L'espèrance ouvre elle, une porte sur le Souverain Bien: dans l'idée que la vertu soit récompensée par le Bonheur.

  • L'action est en elle-même sa propre fin,
  • et non en vue d'obtenir quelque chose, agie en vue de récompense.
  • Il existe une finitude sensible qui ne peut faire abstraction de voir récompenser son action dans le monde: il y a un succés de l'action qui est un bonheur.

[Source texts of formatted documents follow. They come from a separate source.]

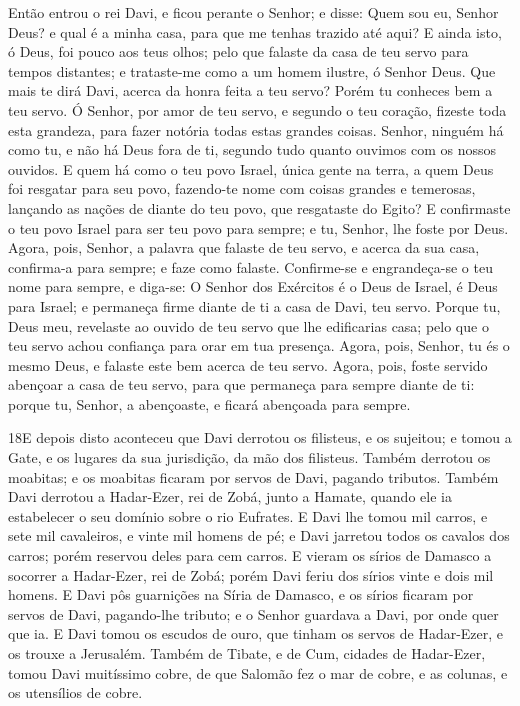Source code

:Então entrou o rei Davi, e ficou perante o Senhor; e disse: Quem
sou eu, Senhor Deus? e qual é a minha casa, para que me tenhas
trazido até aqui? E ainda isto, ó Deus, foi pouco aos teus
olhos; pelo que falaste da casa de teu servo para tempos distantes;
e trataste-me como a um homem ilustre, ó Senhor Deus. Que
mais te dirá Davi, acerca da honra feita a teu servo? Porém tu
conheces bem a teu servo. Ó Senhor, por amor de teu servo, e
segundo o teu coração, fizeste toda esta grandeza, para fazer
notória todas estas grandes coisas. Senhor, ninguém há como
tu, e não há Deus fora de ti, segundo tudo quanto ouvimos com os
nossos ouvidos. E quem há como o teu povo Israel, única gente
na terra, a quem Deus foi resgatar para seu povo, fazendo-te nome
com coisas grandes e temerosas, lançando as nações de diante do teu
povo, que resgataste do Egito? E confirmaste o teu povo
Israel para ser teu povo para sempre; e tu, Senhor, lhe foste por
Deus. Agora, pois, Senhor, a palavra que falaste de teu
servo, e acerca da sua casa, confirma-a para sempre; e faze como
falaste. Confirme-se e engrandeça-se o teu nome para sempre,
e diga-se: O Senhor dos Exércitos é o Deus de Israel, é Deus para
Israel; e permaneça firme diante de ti a casa de Davi, teu servo.
Porque tu, Deus meu, revelaste ao ouvido de teu servo que lhe
edificarias casa; pelo que o teu servo achou confiança para orar em
tua presença. Agora, pois, Senhor, tu és o mesmo Deus, e
falaste este bem acerca de teu servo. Agora, pois, foste
servido abençoar a casa de teu servo, para que permaneça para sempre
diante de ti: porque tu, Senhor, a abençoaste, e ficará abençoada
para sempre.

\medskip

\lettrine{18} E depois disto aconteceu que Davi derrotou os
filisteus, e os sujeitou; e tomou a Gate, e os lugares da sua
jurisdição, da mão dos filisteus. Também derrotou os moabitas; e
os moabitas ficaram por servos de Davi, pagando tributos. Também
Davi derrotou a Hadar-Ezer, rei de Zobá, junto a Hamate, quando ele
ia estabelecer o seu domínio sobre o rio Eufrates. E Davi lhe
tomou mil carros, e sete mil cavaleiros, e vinte mil homens de pé; e
Davi jarretou todos os cavalos dos carros; porém reservou deles para
cem carros. E vieram os sírios de Damasco a socorrer a
Hadar-Ezer, rei de Zobá; porém Davi feriu dos sírios vinte e dois
mil homens. E Davi pôs guarnições na Síria de Damasco, e os
sírios ficaram por servos de Davi, pagando-lhe tributo; e o Senhor
guardava a Davi, por onde quer que ia. E Davi tomou os escudos
de ouro, que tinham os servos de Hadar-Ezer, e os trouxe a
Jerusalém. Também de Tibate, e de Cum, cidades de Hadar-Ezer,
tomou Davi muitíssimo cobre, de que Salomão fez o mar de cobre, e as
colunas, e os utensílios de cobre.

Il y a une valeur sensible de la Nature Humaine qui en l'occurence est celle de l'espèrance dans un bonheur futur:

  • Un Devenir meilleur immortalisée par le symbole dont je parlais au début: les Cerisiers du Japon.

Du coup

  • Le Mal signe son action dans l'identification à l'affect devenant passion,
  • Et le Bien se reconnait dans l'Impermanence mais librement choisit,
  • il participe à la construction de ses retrouvailles avec la loi de la Géométrie Sacrée dans l'incarné.
  • = acceptation d'une matière corporelle? Et non une vision de la matière corporelle comme origine du Mal, ou vision de la nature sauvage de la femme, comme le Mal incarné: qui n'est en fait que la projection de l'ombre construite dans le déni d'autonomie, ou le sujet se veut indestructible et rejette le mal qu'il fait sur l'objet: la nature sauvage de la femme qui est gardienne des souterrains ou naissent et muerent les dieux...

 

Dans la reconstruction par Violet Leduc de la Cathédrale de Notre Dame de Paris, nous avons vu que Violet Leduc était capable de raisonner, mais son imgination était le prolongement de son érudition.

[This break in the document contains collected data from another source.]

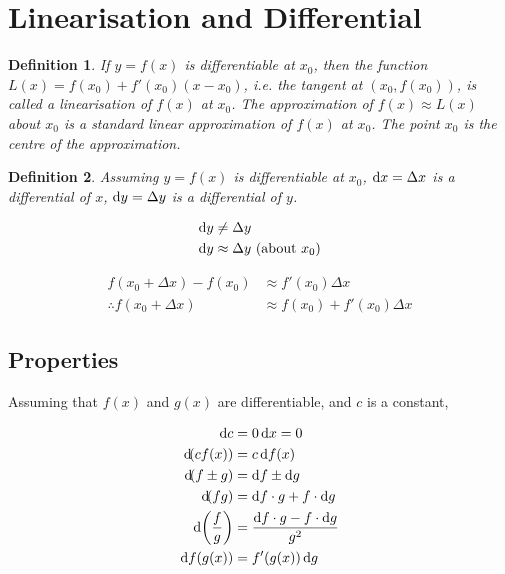 \documentclass[fleqn]{article}
\newtheorem{definition}{Definition}
\begin{document}
\section{Linearisation and Differential}

\begin{definition}
	If $y = f(x)$ is differentiable at $x_0$, then the function $L(x) = f(x_0) + f'(x_0)(x-x_0)$, i.e. the tangent at $(x_0, f(x_0))$, is called a \emph{linearisation} of $f(x)$ at $x_0$. The approximation of $f(x) \approx L(x)$ about $x_0$ is a \emph{standard linear approximation} of $f(x)$ at $x_0$. The point $x_0$ is the \emph{centre of the approximation}. 
\end{definition}

\begin{definition}
	Assuming $y = f(x)$ is differentiable at $x_0$, $\dif x = \Delta x$ is a \emph{differential of $x$}, $\dif y = \Delta y$ is a \emph{differential of $y$}.
\end{definition}

%	

\begin{align*}
	\dif y &\neq \Delta y \\
	\dif y &\approx \Delta y \text{ (about $x_0$)}
\end{align*}

\begin{align*}
	f(x_0 + \Delta x) - f(x_0) &\approx f'(x_0) \Delta x \\
	\therefore f(x_0 + \Delta x) &\approx f(x_0) + f'(x_0) \Delta x
\end{align*}

\subsection{Properties}

Assuming that $f(x)$ and $g(x)$ are differentiable, and $c$ is a constant, 

\begin{align*}
	\dif c &= 0 \dif x = 0 \\
	\dif (c f(x)) &= c \dif f(x) \\
	\dif (f \pm g) &= \dif f \pm \dif g \\
	\dif (fg) &= \dif f \cdot g + f \cdot \dif g \\
	\dif \left(\dfrac{f}{g}\right) &= \dfrac{\dif f \cdot g - f \cdot \dif g}{g^2} \\
	\dif f(g(x)) &= f'(g(x)) \dif g
\end{align*}
\end{document}
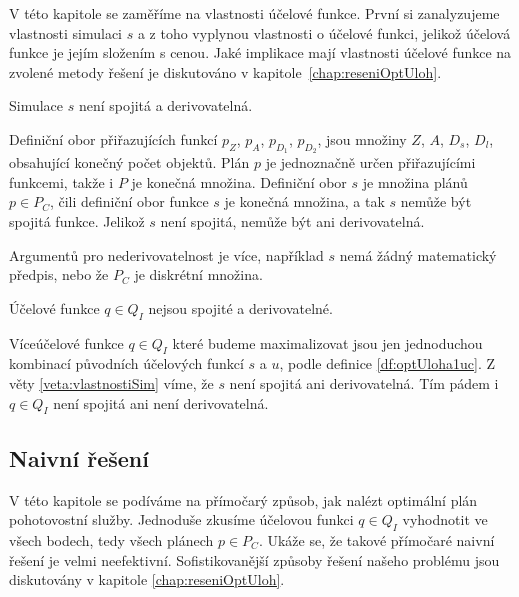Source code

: V této kapitole se zaměříme na vlastnosti účelové funkce.
První si zanalyzujeme vlastnosti simulaci $s$ a z toho vyplynou vlastnosti o účelové funkci, jelikož účelová funkce je jejím složením s cenou.
Jaké implikace mají vlastnosti účelové funkce na zvolené metody řešení je diskutováno v kapitole~\ref{chap:reseniOptUloh}.

\begin{veta}\label{veta:vlastnostiSim}
  Simulace $s$ není spojitá a derivovatelná.
\end{veta}

\begin{dukaz}
  Definiční obor přiřazujících funkcí $p_Z$, $p_A$, $p_{D_{1}}$, $p_{D_{2}}$, jsou množiny $Z$, $A$, $D_s$, $D_l$, obsahující konečný počet objektů.
  Plán $p$ je jednoznačně určen přiřazujícími funkcemi, takže i $P$ je konečná množina.
  Definiční obor $s$ je množina plánů $p \in P_C$, čili definiční obor funkce $s$ je konečná množina, a tak $s$ nemůže být spojitá funkce.
  Jelikož $s$ není spojitá, nemůže být ani derivovatelná.

  Argumentů pro nederivovatelnost je více, například $s$ nemá žádný matematický předpis, nebo že $P_C$ je diskrétní množina.
\end{dukaz}

\begin{veta}\label{veta:nespANedevQ}
  Účelové funkce $q \in Q_I$ nejsou spojité a derivovatelné.
\end{veta}

\begin{dukaz}
  Víceúčelové funkce $q \in Q_I$ které budeme maximalizovat jsou jen jednoduchou kombinací původních účelových funkcí $s$ a $u$, podle definice \ref{df:optUloha1uc}.
  Z věty \ref{veta:vlastnostiSim} víme, že $s$ není spojitá ani derivovatelná.
  Tím pádem i $q \in Q_I$ není spojitá ani není derivovatelná.
\end{dukaz}

\subsection{Naivní řešení}\label{kap:naivniRes}

V této kapitole se podíváme na přímočarý způsob, jak nalézt optimální plán pohotovostní služby. 
Jednoduše zkusíme účelovou funkci $q \in Q_I$ vyhodnotit ve všech bodech, tedy všech plánech $p \in P_C$.
Ukáže se, že takové přímočaré naivní řešení je velmi neefektivní. Sofistikovanější způsoby řešení našeho problému jsou diskutovány v kapitole \ref{chap:reseniOptUloh}.

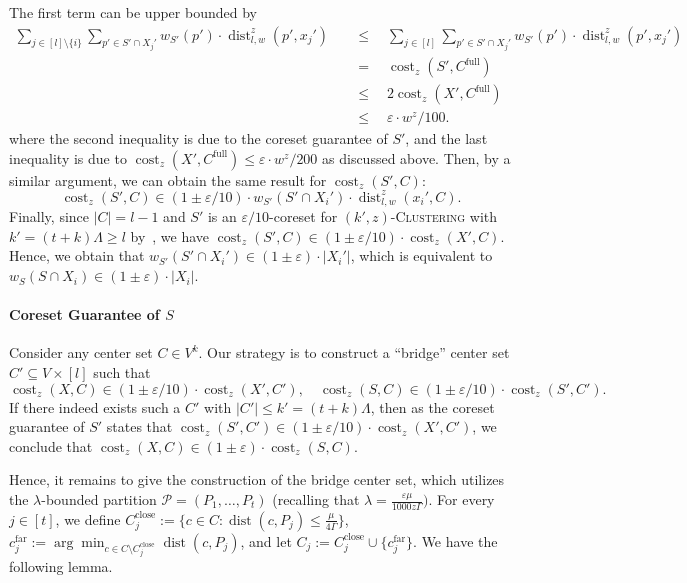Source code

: \documentclass[letterpaper,11pt]{article}
\theoremstyle{plain}
\theoremstyle{definition}
\theoremstyle{remark}
\DeclareMathOperator{\cost}{cost}
\DeclareMathOperator{\dist}{dist}
\newcommand{\far}{\mathrm{far}}
\newcommand{\close}{\mathrm{close}}
\newcommand{\eps}{\varepsilon}
\newcommand{\calP}{\mathcal{P}}
\newcommand{\ProblemName}[1]{\textsc{#1}}
\newcommand{\tzC}[1]{\ProblemName{$(#1,z)$-Clustering}\xspace}
\begin{document}
The first term can be upper bounded by 
\begin{align*}
    \sum_{j\in [l]\setminus\{i\}} \sum_{p'\in S'\cap X_j'} w_{S'}(p')\cdot \dist^z_{l,w}(p',x_j')\quad&\le\quad \sum_{j\in [l]} \sum_{p'\in S'\cap X_j'} w_{S'}(p')\cdot \dist^z_{l,w}(p',x_j')\\
    &=\quad \cost_z(S',C^\mathrm{full})\\
    &\le\quad 2\cost_z(X',C^\mathrm{full})\\
    &\le\quad \eps\cdot w^z / 100.
\end{align*}
where the second inequality is due to the coreset guarantee of $S'$, and the last inequality is due to $\cost_z(X',C^\mathrm{full}) \le \eps \cdot w^z / 200$ as discussed above.
Then, by a similar argument, we can obtain the same result for $\cost_z(S',C)$:
\begin{equation}
\label{eq:cost S'}
\cost_z(S',C)\in (1\pm \eps/10)\cdot w_{S'}(S'\cap X_i')\cdot \dist^z_{l,w}(x_i',C).
\end{equation}
Finally, since $|C| = l-1$ and $S'$ is an $\eps/10$-coreset for \tzC{k'} with $k' = (t+k)\Lambda\ge l$ by~, we have $\cost_z(S',C)\in (1\pm\eps/10)\cdot \cost_z(X',C)$. Hence, we obtain that $w_{S'}(S'\cap X_i')\in (1\pm \eps)\cdot |X_i'|$, which is equivalent to $w_{S}(S\cap X_i)\in (1\pm \eps)\cdot |X_i|$.



\paragraph{Coreset Guarantee of $S$} Consider any center set $C\in V^k$. Our strategy is to construct a ``bridge'' center set $C'\subseteq V\times [l]$ such that 
\begin{equation}
\label{eq:bridge}
\cost_z(X,C)\in (1\pm \eps/10)\cdot \cost_z(X',C'),\quad \cost_z(S,C)\in (1\pm \eps/10)\cdot \cost_z(S',C').
\end{equation}
If there indeed exists such a $C'$ with $|C'|\le k'= (t+k)\Lambda$, then as the coreset guarantee of $S'$ states that $\cost_z(S',C')\in (1\pm \eps/10)\cdot \cost_z(X',C')$, we conclude that $\cost_z(X,C)\in (1\pm \eps)\cdot \cost_z(S,C)$.

Hence, it remains to give the construction of the bridge center set, which utilizes the $\lambda$-bounded partition $\calP=(P_1,\dots, P_t)$ (recalling that $\lambda = \frac{\eps\mu}{1000z\Gamma})$. For every $j\in [t]$, we define $C_j^\close:=\{c\in C: \dist(c,P_j)\le \frac{\mu}{4\Gamma} \}$, $c_j^\far:= \arg\min_{c\in C\setminus C_j^\close} \dist(c, P_j)$, and let $C_j:=C_j^\close\cup \{c_j^\far\}$. We have the following lemma.
\end{document}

Sa technique du trait pouvait lui permettre de Visualiser la Forme.Une autre Forme, dans un autre espace-temps que celui de la fuite de la castration..

  • Pour lui, restaurer un édifice était dans le rétablissement dans un état complet qui n'a peut-être jamais exister auparavant.
  • Le Restaurer sera pour lui de le donner dans un état idéal: C'est L'Etat Originel qui le redonne: or seul le Bien est originable et est  à l'Origine. LE Mal étant insondable.

On pourrait en déduire, que plus nous résistons à notre choix dêtre enchainé avec des chaines en Or à nos passions: dans le sens: choix d'un affect à l'exclusion de tous les autres, plus nous déconstruisons le Mal, et sortons de l'illusion, nous arrivons à ce temps de la scission, et si nous acceptons cette souffrance de la séparation,que nous intégrons ces forces qui ont permis cette scission: les forces anti narcissiques, nous arrivons à intégrer notre corps et la géométrie sacrée, inscrite dans les cellules même de ce corps.